鄭國舊宮的絕大部分割槽域都已經被韓國改建,只留下了最大的王宮正殿和周遭的部分建築,其中包括正殿前的大廣場和宮湖。
當然,這片區域上回讓古尋燒了一回,大概是燒的有點徹底,都夏天了還是沒有多少新草長出來,整片廣場光禿禿,黑乎乎的。
而此處,就是最好的動手地點。
不過天澤最先遇上的不是跟蹤他的勢力,而是早已守在這裡的韓非。
在一眾禁軍的簇擁下,韓非笑著走上前,衝滿臉兇厲的天澤一拱手道:
“天澤兄,在下等候多時了。”
天澤掃視了一眼韓非和他周圍的百餘名禁軍,臉上露出不屑——剛才和陳和交手只不過受了點小傷,氣息不穩罷了,這人難不成想靠著百來人就對付自己?
可笑!
“你是什麼人?”眼見形勢自己明顯佔優,天澤也不急著動手了。
“在下韓非,身份為韓國九公子,同時也是這次營救太子的負責人。”
“你知道我會來這裡?”天澤的赤紅異瞳盯著韓非,冷聲質問道。
“呵呵。”韓非笑了笑,不緊不慢的解釋道:“天澤兄劫下太子一天一夜,卻始終不提出任何要求,也不帶著太子離開,只是讓自己的手下守住太子府。”
“可太子府如此寬廣,又無險可守,就算你的手下身負異術,又能守幾時呢?”
“如此不智的行為,在非看來,最大可能就是天澤兄你在聲東擊西,將所有人的注意力吸引到太子府和太子身上,而自己伺機去達成另一個目的。”
“其中在我看來最有可能是你目標的,就是這座緊挨著太子府的鄭國舊宮了。”
天澤冷笑一聲,“呵!看來韓國還是有幾個明白人的。”
韓非對天澤這個說法不置可否,不是別人看不出他的想法,而是看出了也做不了什麼。
太子的安危受到直接威脅,必須調動大批人手營救,而且太子府和王宮毗鄰,天澤等人留在太子府,同樣威脅著王宮的安全,那邊一樣要加派人手。
這些事是必須做的,哪怕為此要忽略其他問題。
“天澤兄可明白,你已經將自己帶入了絕境?”韓非雙手一擺,負在身後,身體側轉走了幾步,緩緩的說道。

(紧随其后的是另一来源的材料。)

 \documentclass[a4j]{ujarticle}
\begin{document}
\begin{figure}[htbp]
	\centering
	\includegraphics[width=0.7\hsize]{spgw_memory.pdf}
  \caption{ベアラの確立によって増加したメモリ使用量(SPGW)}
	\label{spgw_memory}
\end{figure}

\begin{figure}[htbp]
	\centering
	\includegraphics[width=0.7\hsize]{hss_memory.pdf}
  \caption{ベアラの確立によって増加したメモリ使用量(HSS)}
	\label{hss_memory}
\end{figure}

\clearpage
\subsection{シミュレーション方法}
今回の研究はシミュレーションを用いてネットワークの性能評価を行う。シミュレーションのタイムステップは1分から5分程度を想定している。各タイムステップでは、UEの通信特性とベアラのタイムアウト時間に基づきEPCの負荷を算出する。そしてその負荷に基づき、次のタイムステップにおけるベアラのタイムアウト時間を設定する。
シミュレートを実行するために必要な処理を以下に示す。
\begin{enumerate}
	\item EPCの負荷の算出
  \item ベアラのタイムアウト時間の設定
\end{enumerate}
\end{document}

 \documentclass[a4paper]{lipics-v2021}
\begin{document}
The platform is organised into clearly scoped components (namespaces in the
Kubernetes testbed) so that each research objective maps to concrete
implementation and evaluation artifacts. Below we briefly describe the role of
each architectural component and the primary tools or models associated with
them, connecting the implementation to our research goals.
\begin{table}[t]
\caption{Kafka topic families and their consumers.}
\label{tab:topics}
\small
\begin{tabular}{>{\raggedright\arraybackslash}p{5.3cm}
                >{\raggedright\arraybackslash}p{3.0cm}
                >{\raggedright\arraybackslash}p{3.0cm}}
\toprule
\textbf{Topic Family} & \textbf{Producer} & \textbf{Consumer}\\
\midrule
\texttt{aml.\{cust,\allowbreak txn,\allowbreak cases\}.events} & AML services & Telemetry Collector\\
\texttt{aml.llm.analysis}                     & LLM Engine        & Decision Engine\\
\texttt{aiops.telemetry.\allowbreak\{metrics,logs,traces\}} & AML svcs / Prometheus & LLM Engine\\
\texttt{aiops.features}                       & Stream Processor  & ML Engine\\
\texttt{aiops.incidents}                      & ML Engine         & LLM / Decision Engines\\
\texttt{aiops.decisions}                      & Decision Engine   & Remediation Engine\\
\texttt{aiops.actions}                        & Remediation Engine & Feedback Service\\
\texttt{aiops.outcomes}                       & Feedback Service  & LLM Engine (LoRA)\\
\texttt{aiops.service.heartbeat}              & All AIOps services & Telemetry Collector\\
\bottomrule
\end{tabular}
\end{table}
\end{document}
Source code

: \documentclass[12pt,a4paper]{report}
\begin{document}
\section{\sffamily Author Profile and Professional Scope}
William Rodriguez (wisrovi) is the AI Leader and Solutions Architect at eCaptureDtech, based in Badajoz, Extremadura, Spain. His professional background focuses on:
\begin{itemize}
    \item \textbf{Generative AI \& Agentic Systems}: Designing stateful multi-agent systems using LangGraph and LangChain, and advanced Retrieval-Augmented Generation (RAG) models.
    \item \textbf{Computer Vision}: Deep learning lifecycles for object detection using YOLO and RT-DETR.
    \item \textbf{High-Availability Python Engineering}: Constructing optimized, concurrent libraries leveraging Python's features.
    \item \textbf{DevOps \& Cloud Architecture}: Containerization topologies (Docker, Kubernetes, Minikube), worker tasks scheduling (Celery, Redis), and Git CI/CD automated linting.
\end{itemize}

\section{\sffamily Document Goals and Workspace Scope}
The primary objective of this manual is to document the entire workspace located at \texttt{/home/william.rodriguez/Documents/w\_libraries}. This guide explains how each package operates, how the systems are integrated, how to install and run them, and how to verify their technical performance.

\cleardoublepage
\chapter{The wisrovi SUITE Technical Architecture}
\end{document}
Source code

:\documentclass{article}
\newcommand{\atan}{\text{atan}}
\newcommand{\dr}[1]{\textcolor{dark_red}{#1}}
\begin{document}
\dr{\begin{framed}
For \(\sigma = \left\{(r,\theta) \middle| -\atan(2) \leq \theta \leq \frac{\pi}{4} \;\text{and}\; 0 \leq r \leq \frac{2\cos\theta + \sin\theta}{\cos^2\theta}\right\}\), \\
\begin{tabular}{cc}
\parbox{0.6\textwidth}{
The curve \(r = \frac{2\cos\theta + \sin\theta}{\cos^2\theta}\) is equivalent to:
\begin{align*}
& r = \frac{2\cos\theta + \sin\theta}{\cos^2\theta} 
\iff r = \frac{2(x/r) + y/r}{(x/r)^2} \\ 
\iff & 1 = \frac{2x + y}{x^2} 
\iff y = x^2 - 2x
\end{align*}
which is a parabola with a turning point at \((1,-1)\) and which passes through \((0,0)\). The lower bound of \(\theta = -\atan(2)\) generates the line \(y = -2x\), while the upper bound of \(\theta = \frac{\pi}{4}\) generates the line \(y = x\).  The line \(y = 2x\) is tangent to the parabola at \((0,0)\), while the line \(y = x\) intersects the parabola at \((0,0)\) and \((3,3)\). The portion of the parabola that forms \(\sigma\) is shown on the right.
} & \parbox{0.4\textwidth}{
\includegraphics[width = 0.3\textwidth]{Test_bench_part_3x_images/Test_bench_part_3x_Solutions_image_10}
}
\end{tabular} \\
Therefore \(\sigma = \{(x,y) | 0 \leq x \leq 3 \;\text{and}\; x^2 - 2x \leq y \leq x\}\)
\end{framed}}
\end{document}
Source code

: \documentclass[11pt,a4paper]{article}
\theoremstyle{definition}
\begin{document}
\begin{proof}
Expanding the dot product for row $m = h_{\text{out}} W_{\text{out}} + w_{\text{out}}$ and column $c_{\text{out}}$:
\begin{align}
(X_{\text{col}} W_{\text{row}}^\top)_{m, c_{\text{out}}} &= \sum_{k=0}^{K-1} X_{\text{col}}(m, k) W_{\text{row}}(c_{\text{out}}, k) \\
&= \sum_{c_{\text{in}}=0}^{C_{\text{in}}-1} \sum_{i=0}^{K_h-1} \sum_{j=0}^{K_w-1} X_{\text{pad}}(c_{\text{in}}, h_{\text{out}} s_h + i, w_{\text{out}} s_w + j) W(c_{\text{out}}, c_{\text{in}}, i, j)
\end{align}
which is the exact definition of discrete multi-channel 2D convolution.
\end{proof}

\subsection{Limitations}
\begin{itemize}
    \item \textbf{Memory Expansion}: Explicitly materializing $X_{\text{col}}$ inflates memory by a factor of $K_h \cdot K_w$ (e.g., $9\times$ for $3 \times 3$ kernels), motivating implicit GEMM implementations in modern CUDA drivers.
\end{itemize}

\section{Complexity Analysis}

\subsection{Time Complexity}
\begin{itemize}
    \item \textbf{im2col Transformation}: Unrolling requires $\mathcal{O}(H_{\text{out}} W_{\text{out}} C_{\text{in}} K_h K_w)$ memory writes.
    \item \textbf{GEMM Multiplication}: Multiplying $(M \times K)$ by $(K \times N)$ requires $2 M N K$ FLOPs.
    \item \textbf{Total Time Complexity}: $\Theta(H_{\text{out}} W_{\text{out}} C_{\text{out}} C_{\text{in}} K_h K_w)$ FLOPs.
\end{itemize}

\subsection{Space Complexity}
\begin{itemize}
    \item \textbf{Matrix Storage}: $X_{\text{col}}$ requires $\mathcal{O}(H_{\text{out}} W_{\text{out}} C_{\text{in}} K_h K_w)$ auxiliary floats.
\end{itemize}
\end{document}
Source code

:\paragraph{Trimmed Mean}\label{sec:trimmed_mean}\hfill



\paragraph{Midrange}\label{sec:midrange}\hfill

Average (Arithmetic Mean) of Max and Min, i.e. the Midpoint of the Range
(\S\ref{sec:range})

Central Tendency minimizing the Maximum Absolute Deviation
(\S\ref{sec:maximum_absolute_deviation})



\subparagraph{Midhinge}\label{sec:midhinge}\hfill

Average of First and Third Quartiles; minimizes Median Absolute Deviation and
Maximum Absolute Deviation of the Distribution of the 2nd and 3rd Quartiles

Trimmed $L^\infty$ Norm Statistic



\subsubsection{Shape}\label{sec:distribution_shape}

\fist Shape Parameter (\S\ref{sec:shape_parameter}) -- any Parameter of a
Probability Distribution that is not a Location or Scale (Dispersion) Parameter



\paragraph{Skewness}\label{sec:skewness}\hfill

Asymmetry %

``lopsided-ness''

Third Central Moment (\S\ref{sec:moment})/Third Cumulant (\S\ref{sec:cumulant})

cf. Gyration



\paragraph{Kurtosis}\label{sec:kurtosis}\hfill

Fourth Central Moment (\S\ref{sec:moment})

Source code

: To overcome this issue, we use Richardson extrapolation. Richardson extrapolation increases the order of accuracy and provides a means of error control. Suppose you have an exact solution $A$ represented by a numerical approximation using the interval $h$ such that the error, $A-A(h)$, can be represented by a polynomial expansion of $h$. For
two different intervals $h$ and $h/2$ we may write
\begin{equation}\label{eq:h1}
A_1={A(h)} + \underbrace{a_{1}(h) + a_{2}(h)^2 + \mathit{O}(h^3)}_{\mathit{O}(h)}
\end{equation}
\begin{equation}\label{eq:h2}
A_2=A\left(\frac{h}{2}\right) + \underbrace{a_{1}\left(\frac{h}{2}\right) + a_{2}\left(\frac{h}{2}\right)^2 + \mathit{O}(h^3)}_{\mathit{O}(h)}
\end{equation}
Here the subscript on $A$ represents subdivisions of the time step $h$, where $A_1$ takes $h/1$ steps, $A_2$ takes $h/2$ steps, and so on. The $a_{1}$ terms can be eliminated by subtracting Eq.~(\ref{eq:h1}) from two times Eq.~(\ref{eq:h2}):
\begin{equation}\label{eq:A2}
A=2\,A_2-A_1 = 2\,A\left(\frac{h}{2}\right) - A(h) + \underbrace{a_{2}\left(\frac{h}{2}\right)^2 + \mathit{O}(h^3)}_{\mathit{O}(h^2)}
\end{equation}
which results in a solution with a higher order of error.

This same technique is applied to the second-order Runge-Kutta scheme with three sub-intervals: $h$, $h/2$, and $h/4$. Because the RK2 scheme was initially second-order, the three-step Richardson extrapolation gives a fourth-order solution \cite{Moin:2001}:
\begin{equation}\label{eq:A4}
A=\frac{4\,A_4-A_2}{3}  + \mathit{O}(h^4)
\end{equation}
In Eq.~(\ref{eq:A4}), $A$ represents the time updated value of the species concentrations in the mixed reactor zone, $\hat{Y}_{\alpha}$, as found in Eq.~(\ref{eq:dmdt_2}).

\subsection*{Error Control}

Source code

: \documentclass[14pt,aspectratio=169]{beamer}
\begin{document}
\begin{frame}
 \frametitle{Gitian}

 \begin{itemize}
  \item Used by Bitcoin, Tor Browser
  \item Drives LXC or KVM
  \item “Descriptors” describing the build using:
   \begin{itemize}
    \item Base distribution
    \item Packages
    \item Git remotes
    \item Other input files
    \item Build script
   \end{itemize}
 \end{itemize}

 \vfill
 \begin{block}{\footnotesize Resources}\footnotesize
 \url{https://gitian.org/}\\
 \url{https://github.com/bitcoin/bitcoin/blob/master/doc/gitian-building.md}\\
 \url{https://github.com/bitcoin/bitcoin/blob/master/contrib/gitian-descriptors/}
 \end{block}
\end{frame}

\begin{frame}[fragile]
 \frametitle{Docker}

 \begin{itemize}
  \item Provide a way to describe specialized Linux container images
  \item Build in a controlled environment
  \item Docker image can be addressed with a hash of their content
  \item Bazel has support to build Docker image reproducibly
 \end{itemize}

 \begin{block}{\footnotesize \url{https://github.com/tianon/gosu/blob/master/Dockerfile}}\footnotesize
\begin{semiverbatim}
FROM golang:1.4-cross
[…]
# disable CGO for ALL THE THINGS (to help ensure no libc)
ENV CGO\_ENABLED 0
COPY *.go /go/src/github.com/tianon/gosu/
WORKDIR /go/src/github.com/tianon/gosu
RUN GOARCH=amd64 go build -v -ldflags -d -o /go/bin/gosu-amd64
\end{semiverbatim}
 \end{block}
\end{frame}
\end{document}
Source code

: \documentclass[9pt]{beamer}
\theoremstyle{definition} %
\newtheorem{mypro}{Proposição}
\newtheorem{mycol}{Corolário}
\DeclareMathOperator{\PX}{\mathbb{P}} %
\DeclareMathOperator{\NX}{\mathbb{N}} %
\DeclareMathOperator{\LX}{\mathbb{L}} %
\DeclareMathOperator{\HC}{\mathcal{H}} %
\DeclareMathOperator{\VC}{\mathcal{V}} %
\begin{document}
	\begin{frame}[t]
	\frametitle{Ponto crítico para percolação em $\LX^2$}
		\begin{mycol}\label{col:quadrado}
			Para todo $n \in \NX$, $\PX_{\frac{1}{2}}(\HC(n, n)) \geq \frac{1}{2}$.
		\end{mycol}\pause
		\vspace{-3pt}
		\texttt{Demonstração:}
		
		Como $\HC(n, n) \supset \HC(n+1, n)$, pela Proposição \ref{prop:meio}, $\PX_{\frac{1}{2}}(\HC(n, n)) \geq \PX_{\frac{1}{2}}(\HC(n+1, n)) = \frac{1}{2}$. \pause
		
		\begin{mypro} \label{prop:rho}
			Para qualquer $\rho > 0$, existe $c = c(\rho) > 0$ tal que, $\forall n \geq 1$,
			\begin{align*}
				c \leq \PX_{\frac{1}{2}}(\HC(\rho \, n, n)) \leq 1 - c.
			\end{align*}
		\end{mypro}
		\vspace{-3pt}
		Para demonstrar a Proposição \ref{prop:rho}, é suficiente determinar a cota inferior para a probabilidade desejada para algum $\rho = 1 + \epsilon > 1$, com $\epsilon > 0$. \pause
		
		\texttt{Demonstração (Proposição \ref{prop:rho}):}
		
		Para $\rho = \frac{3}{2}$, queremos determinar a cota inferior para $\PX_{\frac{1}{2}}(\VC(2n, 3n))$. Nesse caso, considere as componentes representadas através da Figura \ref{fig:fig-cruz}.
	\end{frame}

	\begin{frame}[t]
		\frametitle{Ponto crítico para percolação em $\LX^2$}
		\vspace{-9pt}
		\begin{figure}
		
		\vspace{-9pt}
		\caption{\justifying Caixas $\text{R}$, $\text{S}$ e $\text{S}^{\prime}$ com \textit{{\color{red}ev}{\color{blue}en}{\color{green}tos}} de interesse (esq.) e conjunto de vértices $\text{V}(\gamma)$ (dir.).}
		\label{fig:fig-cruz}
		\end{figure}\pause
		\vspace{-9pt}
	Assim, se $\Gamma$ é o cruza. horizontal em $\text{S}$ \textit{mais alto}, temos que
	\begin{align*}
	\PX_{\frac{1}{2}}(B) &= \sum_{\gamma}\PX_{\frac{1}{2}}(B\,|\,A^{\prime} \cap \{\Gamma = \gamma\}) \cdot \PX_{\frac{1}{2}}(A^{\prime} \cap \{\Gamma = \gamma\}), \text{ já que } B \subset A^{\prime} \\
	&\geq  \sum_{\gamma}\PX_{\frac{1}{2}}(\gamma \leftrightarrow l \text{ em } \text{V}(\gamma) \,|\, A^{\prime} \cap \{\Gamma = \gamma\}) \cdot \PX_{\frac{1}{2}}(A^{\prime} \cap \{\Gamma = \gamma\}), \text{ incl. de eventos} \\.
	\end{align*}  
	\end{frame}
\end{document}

“我?絕境?”天澤輕蔑地笑了笑,“呵,太子還在我的手裡,你們又能如何呢?”
韓非聽到天澤的回答,重新將身體轉正,看向天澤,“我在乎太子,姬無夜在乎太子,我父王也在乎太子,但並不是所有人都在乎太子。”
“這個籌碼能保證我們投鼠忌器,可保證不了其他人。”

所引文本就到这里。